Meet 3/C Samuel Morfitt, a Marine Transportation major who calls Port Republic, New Jersey home. Port Republic is a very small town with only about 1,000 residents.
Samuel attended Port Republic School and Atlantic County Institute of Technology.
Sam’s mom told us, “The town does not even have a traffic light. The Port School has about 104 students from K-8th grade. Sammy graduated from a class of seven.”
Sam has been going to Brigantine Beach since he was a baby. Brigantine Beach is a small island next to Atlantic City. It’s about an hour from Philadelphia and two hours from New York City.
When Daniel was a toddler, his dad would take him out on a sunfish.

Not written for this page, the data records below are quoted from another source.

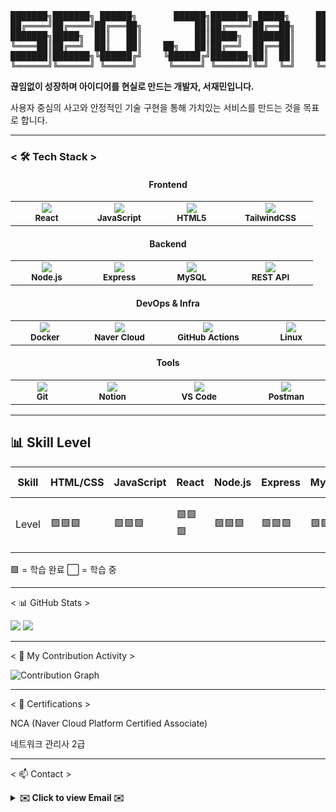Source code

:<div align="center">
<pre>
███████╗███████╗ ██████╗       ██████╗███████╗ █████╗     ███╗   ███╗██╗███╗   ██╗
██╔════╝██╔════╝██╔═══██╗          ██║██╔════╝██╔══██╗    ████╗ ████║██║████╗  ██║
███████╗█████╗  ██║   ██║          ██║█████╗  ███████║    ██╔████╔██║██║██╔██╗ ██║
╚════██║██╔══╝  ██║   ██║    ██╗   ██║██╔══╝  ██╔══██║    ██║╚██╔╝██║██║██║╚██╗██║
███████║███████╗╚██████╔╝    ╚██████╔╝███████╗██║  ██║    ██║ ╚═╝ ██║██║██║ ╚████║
╚══════╝╚══════╝ ╚═════╝      ╚═════╝ ╚══════╝╚═╝  ╚═╝    ╚═╝     ╚═╝╚═╝╚═╝  ╚═══╝
</pre>
</div>

<p>
  <strong>끊임없이 성장하며 아이디어를 현실로 만드는 개발자, 서재민입니다.</strong>
</p>
<p>
  사용자 중심의 사고와 안정적인 기술 구현을 통해 가치있는 서비스를 만드는 것을 목표로 합니다.
</p>

<hr>

### **< 🛠️ Tech Stack >**

<!-- Frontend -->
<h4 align="center">Frontend</h4>
<table>
  <tr>
    <td align="center" width="100px">
      <img src="https://img.shields.io/badge/React-61DAFB?style=for-the-badge&logo=react&logoColor=black" /><br/>
      <sub><b>React</b></sub>
    </td>
    <td align="center" width="100px">
      <img src="https://img.shields.io/badge/JavaScript-F7DF1E?style=for-the-badge&logo=javascript&logoColor=black" /><br/>
      <sub><b>JavaScript</b></sub>
    </td>
    <td align="center" width="100px">
      <img src="https://img.shields.io/badge/HTML5-E34F26?style=for-the-badge&logo=html5&logoColor=white" /><br/>
      <sub><b>HTML5</b></sub>
    </td>
    <td align="center" width="120px">
      <img src="https://img.shields.io/badge/TailwindCSS-38B2AC?style=for-the-badge&logo=tailwind-css&logoColor=white" /><br/>
      <sub><b>TailwindCSS</b></sub>
    </td>
  </tr>
</table>

<!-- Backend -->
<h4 align="center">Backend</h4>
<table>
  <tr>
    <td align="center" width="100px">
      <img src="https://img.shields.io/badge/Node.js-339933?style=for-the-badge&logo=node.js&logoColor=white" /><br/>
      <sub><b>Node.js</b></sub>
    </td>
    <td align="center" width="100px">
      <img src="https://img.shields.io/badge/Express-000000?style=for-the-badge&logo=express&logoColor=white" /><br/>
      <sub><b>Express</b></sub>
    </td>
    <td align="center" width="100px">
      <img src="https://img.shields.io/badge/MySQL-4479A1?style=for-the-badge&logo=mysql&logoColor=white" /><br/>
      <sub><b>MySQL</b></sub>
    </td>
    <td align="center" width="120px">
      <img src="https://img.shields.io/badge/REST%20API-005571?style=for-the-badge&logo=swagger&logoColor=white" /><br/>
      <sub><b>REST API</b></sub>
    </td>
  </tr>
</table>

<!-- DevOps & Infra -->
<h4 align="center">DevOps & Infra</h4>
<table>
  <tr>
    <td align="center" width="100px">
      <img src="https://img.shields.io/badge/Docker-2496ED?style=for-the-badge&logo=docker&logoColor=white" /><br/>
      <sub><b>Docker</b></sub>
    </td>
    <td align="center" width="120px">
      <img src="https://img.shields.io/badge/Naver_Cloud-03C75A?style=for-the-badge&logo=naver&logoColor=white" /><br/>
      <sub><b>Naver Cloud</b></sub>
    </td>
    <td align="center" width="150px">
      <img src="https://img.shields.io/badge/GitHub_Actions-2088FF?style=for-the-badge&logo=githubactions&logoColor=white" /><br/>
      <sub><b>GitHub Actions</b></sub>
    </td>
    <td align="center" width="100px">
      <img src="https://img.shields.io/badge/Linux-FCC624?style=for-the-badge&logo=linux&logoColor=black" /><br/>
      <sub><b>Linux</b></sub>
    </td>
  </tr>
</table>

<!-- Tools -->
<h4 align="center">Tools</h4>
<table>
  <tr>
    <td align="center" width="100px">
      <img src="https://img.shields.io/badge/Git-F05032?style=for-the-badge&logo=git&logoColor=white" /><br/>
      <sub><b>Git</b></sub>
    </td>
    <td align="center" width="120px">
      <img src="https://img.shields.io/badge/Notion-000000?style=for-the-badge&logo=notion&logoColor=white" /><br/>
      <sub><b>Notion</b></sub>
    </td>
    <td align="center" width="160px">
      <img src="https://img.shields.io/badge/VS%20Code-007ACC?style=for-the-badge&logo=visual-studio-code&logoColor=white" /><br/>
      <sub><b>VS Code</b></sub>
    </td>
    <td align="center" width="120px">
      <img src="https://img.shields.io/badge/Postman-FF6C37?style=for-the-badge&logo=postman&logoColor=white" /><br/>
      <sub><b>Postman</b></sub>
    </td>
  </tr>
</table>

<hr>

## 📊 Skill Level

| Skill       | HTML/CSS | JavaScript | React | Node.js | Express | MySQL | Docker | Naver Cloud | Git | Postman |
|-------------|----------|------------|-------|---------|---------|-------|--------|-------------|-----|---------|
| Level       | 🟩🟩🟩 | 🟩🟩🟩 | 🟩🟩🟩 | 🟩🟩🟩 | 🟩🟩🟩 | 🟩🟩🟩 | 🟩🟩🟩 | 🟩🟩⬜ | 🟩🟩🟩 | 🟩🟩🟩 |

🟩 = 학습 완료 ⬜ = 학습 중

<hr>

< 📊 GitHub Stats >
<P>
<img src="https://github-readme-stats.vercel.app/api?username=library-min&show_icons=true&theme=tokyonight&hide_border=true&count_private=true" />
<img src="https://github-readme-stats.vercel.app/api/top-langs/?username=library-min&layout=compact&theme=tokyonight&hide_border=true&langs_count=8" />
</p>
<hr>
< 🌿 My Contribution Activity >
<P>
<img src="https://ghchart.rshah.org/2962FF/library-min" alt="Contribution Graph" />
</p>
<hr>
< 📜 Certifications >
<div>

NCA (Naver Cloud Platform Certified Associate)

네트워크 관리사 2급
<hr>
</div>

< 📫 Contact >
<details>
  <summary><strong>✉️ Click to view Email ✉️</strong></summary>
  <br/>
  ⇨ library_mini@outlook.com ⇦
</details>
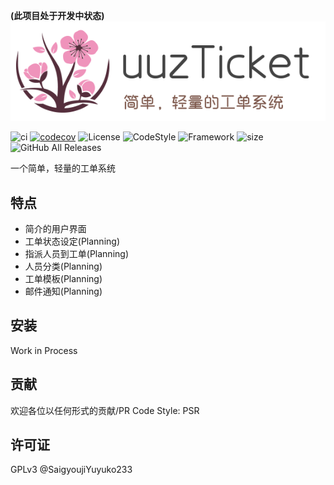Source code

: **(此项目处于开发中状态)**  
![banner](banner.png)

![ci](http://jenkins.uuzdream.cn:8000/buildStatus/icon?job=uuzTicket&style=flat-square)
[![codecov](https://codecov.io/gh/SaigyoujiYuyuko233/uuzTicket/branch/master/graph/badge.svg?style=flat-square)](https://codecov.io/gh/SaigyoujiYuyuko233/uuzTicket)
![License](https://img.shields.io/badge/License-GPLv3-green?style=flat-square)
![CodeStyle](https://img.shields.io/badge/Code%20Style-PSR-orange?style=flat-square)
![Framework](https://img.shields.io/badge/Framework-Laravel%205.8-red?style=flat-square)
![size](https://img.shields.io/github/repo-size/SaigyoujiYuyuko233/uuzTicket?style=flat-square)
![GitHub All Releases](https://img.shields.io/github/downloads/SaigyoujiYuyuko233/uuzTicket/total?style=flat-square)

一个简单，轻量的工单系统

## 特点
- 简介的用户界面  
- 工单状态设定(Planning)
- 指派人员到工单(Planning)
- 人员分类(Planning)
- 工单模板(Planning)
- 邮件通知(Planning)

## 安装
Work in Process

## 贡献
欢迎各位以任何形式的贡献/PR
Code Style: PSR

## 许可证
GPLv3 @SaigyoujiYuyuko233
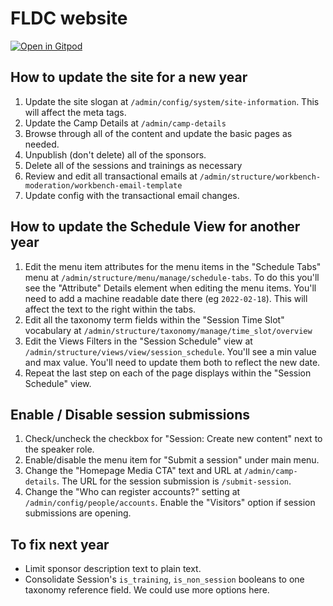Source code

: # FLDC website

[![Open in Gitpod](https://gitpod.io/button/open-in-gitpod.svg)](https://gitpod.io/from-referrer/)

## How to update the site for a new year

1. Update the site slogan at `/admin/config/system/site-information`. This will affect the meta tags.
2. Update the Camp Details at `/admin/camp-details`
3. Browse through all of the content and update the basic pages as needed.
4. Unpublish (don't delete) all of the sponsors.
5. Delete all of the sessions and trainings as necessary
6. Review and edit all transactional emails at `/admin/structure/workbench-moderation/workbench-email-template`
7. Update config with the transactional email changes.

## How to update the Schedule View for another year

1. Edit the menu item attributes for the menu items in the "Schedule Tabs" menu at `/admin/structure/menu/manage/schedule-tabs`. To do this you'll see the "Attribute" Details element when editing the menu items. You'll need to add a machine readable date there (eg `2022-02-18`). This will affect the text to the right within the tabs.
2. Edit all the taxonomy term fields within the "Session Time Slot" vocabulary at `/admin/structure/taxonomy/manage/time_slot/overview`
3. Edit the Views Filters in the "Session Schedule" view at `/admin/structure/views/view/session_schedule`. You'll see a min value and max value. You'll need to update them both to reflect the new date.
4. Repeat the last step on each of the page displays within the "Session Schedule" view.

## Enable / Disable session submissions

1. Check/uncheck the checkbox for "Session: Create new content" next to the speaker role.
2. Enable/disable the menu item for "Submit a session" under main menu.
3. Change the "Homepage Media CTA" text and URL at `/admin/camp-details`. The URL for the session submission is  `/submit-session`.
4. Change the "Who can register accounts?" setting at `/admin/config/people/accounts`. Enable the "Visitors" option if session submissions are opening.

## To fix next year
 - Limit sponsor description text to plain text.
 - Consolidate Session's `is_training`, `is_non_session` booleans to one taxonomy reference field. We could use more options here.
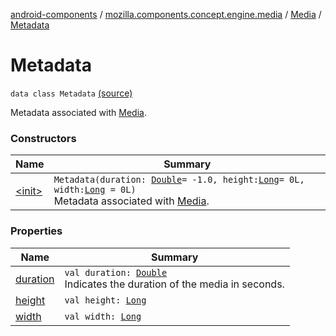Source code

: [android-components](../../../index.md) / [mozilla.components.concept.engine.media](../../index.md) / [Media](../index.md) / [Metadata](./index.md)

# Metadata

`data class Metadata` [(source)](https://github.com/mozilla-mobile/android-components/blob/master/components/concept/engine/src/main/java/mozilla/components/concept/engine/media/Media.kt#L206)

Metadata associated with [Media](../index.md).

### Constructors

| Name | Summary |
|---|---|
| [&lt;init&gt;](-init-.md) | `Metadata(duration: `[`Double`](https://kotlinlang.org/api/latest/jvm/stdlib/kotlin/-double/index.html)` = -1.0, height: `[`Long`](https://kotlinlang.org/api/latest/jvm/stdlib/kotlin/-long/index.html)` = 0L, width: `[`Long`](https://kotlinlang.org/api/latest/jvm/stdlib/kotlin/-long/index.html)` = 0L)`<br>Metadata associated with [Media](../index.md). |

### Properties

| Name | Summary |
|---|---|
| [duration](duration.md) | `val duration: `[`Double`](https://kotlinlang.org/api/latest/jvm/stdlib/kotlin/-double/index.html)<br>Indicates the duration of the media in seconds. |
| [height](height.md) | `val height: `[`Long`](https://kotlinlang.org/api/latest/jvm/stdlib/kotlin/-long/index.html) |
| [width](width.md) | `val width: `[`Long`](https://kotlinlang.org/api/latest/jvm/stdlib/kotlin/-long/index.html) |
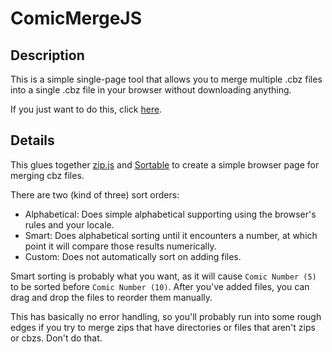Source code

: # ComicMergeJS

## Description

This is a simple single-page tool that allows you to merge multiple .cbz files into a single .cbz file in your browser without downloading anything.

If you just want to do this, click [here](https://example.com).

## Details

This glues together [zip.js](https://gildas-lormeau.github.io/zip.js/) and [Sortable](https://github.com/SortableJS/Sortable) to create a simple browser page for merging cbz files.

There are two (kind of three) sort orders:

* Alphabetical: Does simple alphabetical supporting using the browser's rules and your locale.
* Smart: Does alphabetical sorting until it encounters a number, at which point it will compare those results numerically.
* Custom: Does not automatically sort on adding files.

Smart sorting is probably what you want, as it will cause `Comic Number (5)` to be sorted before `Comic Number (10)`. After you've added files, you can drag and drop the files to reorder them manually.

This has basically no error handling, so you'll probably run into some rough edges if you try to merge zips that have directories or files that aren't zips or cbzs. Don't do that.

Sam even won a paddle contest in his homemade cardboard box boat he made for The Duct Boat Regatta at Port Beach. The boat could only be made from cardboard and duct tape. Absolutely no other materials were allowed. The boat could only be made from cardboard and duct tape. Absolutely no other materials were allowed. The winner was the person who could paddle the course fastest without sinking. It took Sam about two months to finish his boat. He used a refrigerator box and an estimated thirty to forty rolls of duct tape. He wore an eye patch and flew a pirate flag. The U.S. Coast Guard was there to announce the winners.
As he got older, he used binoculars to watch the cargo ships go by and had lots of questions about “How do you work on a cargo ship?” The answers led him to Massachusetts Maritime Academy.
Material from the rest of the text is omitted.